This also helps with the caching situation, since if the MMU is aware that the memory is in a nested page table (ie guest OS memory), then that likely also means the existing cache for the host is irrelevant, and vice-versa. An optimization would be to split the cache space, so that it remains relevant only to the host or to the guest, without mixing up the two.

With all that said, we can now answer your question about what would happen .With hardware extensions like VT-x and SLAT, I would expect that cascading VMs would consume CPU and memory resources almost linearly, due to each guest OS adding its own overhead and running its own kernel. At some point, the memory performance would slow to a crawl, since there’s a limit on how much the physical cache can be split. But the CPU performance would likely be just fine, such as if you ran a calculation for digits of Pi on the 50th inner VM. Such calculations tend to use CPU registers rather than memory from DDR, and so could run natively on the CPU without trapping to any of the guests.

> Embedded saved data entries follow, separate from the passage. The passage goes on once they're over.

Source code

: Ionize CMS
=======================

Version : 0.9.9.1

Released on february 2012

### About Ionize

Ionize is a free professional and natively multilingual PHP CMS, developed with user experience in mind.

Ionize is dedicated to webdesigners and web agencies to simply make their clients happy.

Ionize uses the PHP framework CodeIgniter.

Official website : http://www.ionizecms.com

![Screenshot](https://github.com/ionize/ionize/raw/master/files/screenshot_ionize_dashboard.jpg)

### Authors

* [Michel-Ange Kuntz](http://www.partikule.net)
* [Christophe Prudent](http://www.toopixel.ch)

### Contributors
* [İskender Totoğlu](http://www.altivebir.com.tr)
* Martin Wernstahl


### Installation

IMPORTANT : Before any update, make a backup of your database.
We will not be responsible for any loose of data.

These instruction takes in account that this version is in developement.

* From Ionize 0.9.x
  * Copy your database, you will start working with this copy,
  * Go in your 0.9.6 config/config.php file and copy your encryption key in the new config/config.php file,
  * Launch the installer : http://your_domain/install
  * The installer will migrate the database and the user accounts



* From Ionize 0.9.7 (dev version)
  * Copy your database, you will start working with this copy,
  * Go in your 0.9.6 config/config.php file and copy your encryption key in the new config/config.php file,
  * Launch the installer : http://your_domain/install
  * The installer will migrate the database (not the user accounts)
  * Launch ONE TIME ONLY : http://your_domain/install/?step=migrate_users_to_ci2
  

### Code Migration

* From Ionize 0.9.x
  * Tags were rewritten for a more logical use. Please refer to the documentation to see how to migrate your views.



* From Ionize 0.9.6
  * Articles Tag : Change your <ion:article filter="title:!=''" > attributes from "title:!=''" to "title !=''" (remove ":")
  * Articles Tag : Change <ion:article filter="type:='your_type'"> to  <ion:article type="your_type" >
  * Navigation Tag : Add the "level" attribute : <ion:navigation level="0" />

But I like the other commenter’s idea of just trying it and see what happens.

thelivefive@startrek.website · 20 hours ago

I was not able to read this, as I am an idiot, but I upvoted just for the effort.

AwesomeLowlander@sh.itjust.works · 1 day ago

I would like to subscribe to more deep dives on random topics

litchralee@sh.itjust.works · edit-2 1 day ago

All I can offer you are notable rail vs road innovations in the 18th Century, North American electricity supplies, and bicycle wheel construction.

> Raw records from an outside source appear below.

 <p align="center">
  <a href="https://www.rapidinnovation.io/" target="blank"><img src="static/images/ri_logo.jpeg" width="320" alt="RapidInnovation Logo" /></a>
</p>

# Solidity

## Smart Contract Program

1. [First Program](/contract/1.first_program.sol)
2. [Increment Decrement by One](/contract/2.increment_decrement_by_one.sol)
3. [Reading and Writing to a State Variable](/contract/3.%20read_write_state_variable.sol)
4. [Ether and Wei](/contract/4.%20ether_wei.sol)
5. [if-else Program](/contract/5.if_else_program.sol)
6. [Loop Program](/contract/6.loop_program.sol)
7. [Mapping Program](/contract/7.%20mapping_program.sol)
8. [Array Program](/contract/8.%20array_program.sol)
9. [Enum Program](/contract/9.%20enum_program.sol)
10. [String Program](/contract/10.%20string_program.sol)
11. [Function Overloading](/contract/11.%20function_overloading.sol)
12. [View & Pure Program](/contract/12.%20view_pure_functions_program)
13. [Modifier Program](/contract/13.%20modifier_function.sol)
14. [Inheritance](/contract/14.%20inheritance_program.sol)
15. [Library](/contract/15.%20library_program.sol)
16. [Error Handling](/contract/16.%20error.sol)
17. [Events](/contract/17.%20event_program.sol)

atotayo@lemmy.zip · 1 day ago

Wow, definitely a more complete response than i expected. Thanks a lot

DaMonsterKnees@lemmy.world · 1 day ago

Yeah, homey wins, I think. Cheers to the lot of you!

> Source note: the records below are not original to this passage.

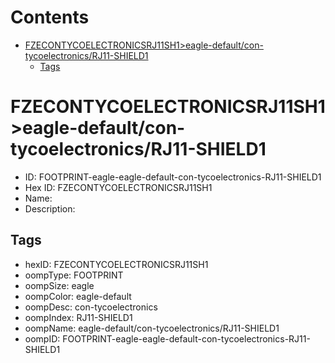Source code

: 



Contents
========

* [FZECONTYCOELECTRONICSRJ11SH1>eagle-default/con-tycoelectronics/RJ11-SHIELD1](#fzecontycoelectronicsrj11sh1eagle-defaultcon-tycoelectronicsrj11-shield1)
	* [Tags](#tags)

# FZECONTYCOELECTRONICSRJ11SH1>eagle-default/con-tycoelectronics/RJ11-SHIELD1

- ID: FOOTPRINT-eagle-eagle-default-con-tycoelectronics-RJ11-SHIELD1
- Hex ID: FZECONTYCOELECTRONICSRJ11SH1
- Name: 
- Description: 

## Tags

- hexID: FZECONTYCOELECTRONICSRJ11SH1
- oompType: FOOTPRINT
- oompSize: eagle
- oompColor: eagle-default
- oompDesc: con-tycoelectronics
- oompIndex: RJ11-SHIELD1
- oompName: eagle-default/con-tycoelectronics/RJ11-SHIELD1
- oompID: FOOTPRINT-eagle-eagle-default-con-tycoelectronics-RJ11-SHIELD1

zxqwas@lemmy.world · 1 day ago

Best approach: Try it. Tell us how it goes. It seems interesting to me but not interesting enough to spend an afternoon doing it.

Weird problems: some virtualising software uses specific hardware features and just outright does not work in a virtual machine.

Your limit should be how many times bigger your actual cpu or ram is compared to what is used by operating system + virtualization software.

Onomatopoeia@lemmy.cafe · 1 day ago

Or OP could ask Mr. Owl. 😁

LettyWhiterock@lemmy.world · 14 hours ago

Let’s find out.

1…

2…

3…

Crash

dohpaz42@lemmy.world · 1 day ago

For the uninitiated:

Treczoks@lemmy.world · 24 hours ago

For Science!

atotayo@lemmy.zip · 1 day ago

Unfortunately i don’t think my little laptop could handle more than 2, maybe 3 layers deep, making my efforts of little relevance to an actual study about the problem

Dasus@lemmy.world · 1 day ago

new_guy@lemmy.world · 1 day ago

I’ve seen a guy going from windows 10 or 11 and nesting VMs with older versions of windows until maybe 98 or 95.

Mind you it took a few days to actually install windows 98 so… Good luck

notfromhere@lemmy.ml · 1 day ago

Each new VM would get a smaller and smaller amount of resources available to it, and as you nest VMs, things start slowing down due to overhead. Think of a hallway. You have to take messages from one end to the other end for instruction processing. Each further nested VM has a longer and longer hallway.

slazer2au@lemmy.world · 1 day ago

Would entirely depend on what your starting hardware is like.

My 8 core desktop with 32GB of ram would do less then the HP DL380 with 24 cores and 192GB of ram.

It would also depend which hypervisor you use. Microsoft Hyper-V would likely run worse then ESXi or qemu.

How would I approach this? Start with something like damn small Linux or Alpine Linux to start with the smallest footprint. Install qemu and allocate everything to the VM. Rinse and repeat untill I get an out of resources error.

troed@fedia.io · 1 day ago

I’ve done Red Hat in VMware on Windows 10, and then run two layers deep Red Hat VMs with hvm kvm under that one.

Not recommended, really unstable.

BananaTrifleViolin@lemmy.world · 1 day ago

Interesting question, I’d imagine that one major limit would be the number of cores your CPU has available. Once you got to more VMs than cores, I’d guess things would quickly grind to a halt?

But I wonder if you could even anywhere near to that point as on searching only L2 VM is mentioned on various sites and that is with warnings of severe performance limitations and for development testing only. While L3 might work the problems may get too bad you can’t practically go beyond that level?

just_another_person@lemmy.world · 1 day ago

I would say somewhere between 0 and 2 if you’re using a hardware-based hypervisor because the ability to address certain host hardware pretty much stops after Host>VM>VM (there are caveats), and the returns are immediately diminished after the first.

If using a software Hypervisor, you can probably go as far as your resources would let you, but I’d guess about 3 or 4 layers deep on most commercial hardware because the required resources the HV needs to track all the layer translations will balloon quite quickly.

ReallyZen@lemmy.ml · 1 day ago

By spinning headless server machines, you’d probably run way more of them. And the process of allocating ressource, transferring image and spinning it will probably be much faster.

Tell us how it goes!